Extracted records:
____

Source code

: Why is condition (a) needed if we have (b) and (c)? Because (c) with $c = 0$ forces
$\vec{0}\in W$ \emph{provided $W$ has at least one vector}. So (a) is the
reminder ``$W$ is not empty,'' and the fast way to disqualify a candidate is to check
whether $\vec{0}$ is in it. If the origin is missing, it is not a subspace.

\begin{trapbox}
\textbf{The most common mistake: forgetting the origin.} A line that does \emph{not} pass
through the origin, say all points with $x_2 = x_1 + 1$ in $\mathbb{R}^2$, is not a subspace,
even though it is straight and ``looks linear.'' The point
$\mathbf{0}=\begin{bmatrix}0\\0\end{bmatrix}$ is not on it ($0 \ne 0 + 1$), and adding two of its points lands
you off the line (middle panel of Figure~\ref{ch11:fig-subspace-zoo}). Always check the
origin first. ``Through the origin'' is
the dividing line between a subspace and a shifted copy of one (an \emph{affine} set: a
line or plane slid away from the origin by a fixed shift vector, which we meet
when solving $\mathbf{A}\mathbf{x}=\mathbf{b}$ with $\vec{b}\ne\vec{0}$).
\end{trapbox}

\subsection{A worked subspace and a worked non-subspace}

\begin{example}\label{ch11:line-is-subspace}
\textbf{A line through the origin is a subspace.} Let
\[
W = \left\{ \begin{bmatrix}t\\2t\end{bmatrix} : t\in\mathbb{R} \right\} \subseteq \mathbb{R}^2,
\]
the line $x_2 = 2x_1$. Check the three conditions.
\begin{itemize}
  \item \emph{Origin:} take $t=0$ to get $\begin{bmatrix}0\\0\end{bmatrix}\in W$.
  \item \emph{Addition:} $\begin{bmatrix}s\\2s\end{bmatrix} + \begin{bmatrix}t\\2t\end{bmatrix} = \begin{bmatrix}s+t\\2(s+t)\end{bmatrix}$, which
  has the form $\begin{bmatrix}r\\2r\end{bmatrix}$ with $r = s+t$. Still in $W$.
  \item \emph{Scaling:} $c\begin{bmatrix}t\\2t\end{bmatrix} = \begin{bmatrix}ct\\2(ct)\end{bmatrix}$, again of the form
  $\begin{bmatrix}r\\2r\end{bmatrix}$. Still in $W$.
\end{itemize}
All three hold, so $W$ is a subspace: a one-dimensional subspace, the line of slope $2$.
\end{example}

____

What to produce: Give the number of lines in the data that contain the string "bmatrix" and nothing more.

Answer: 7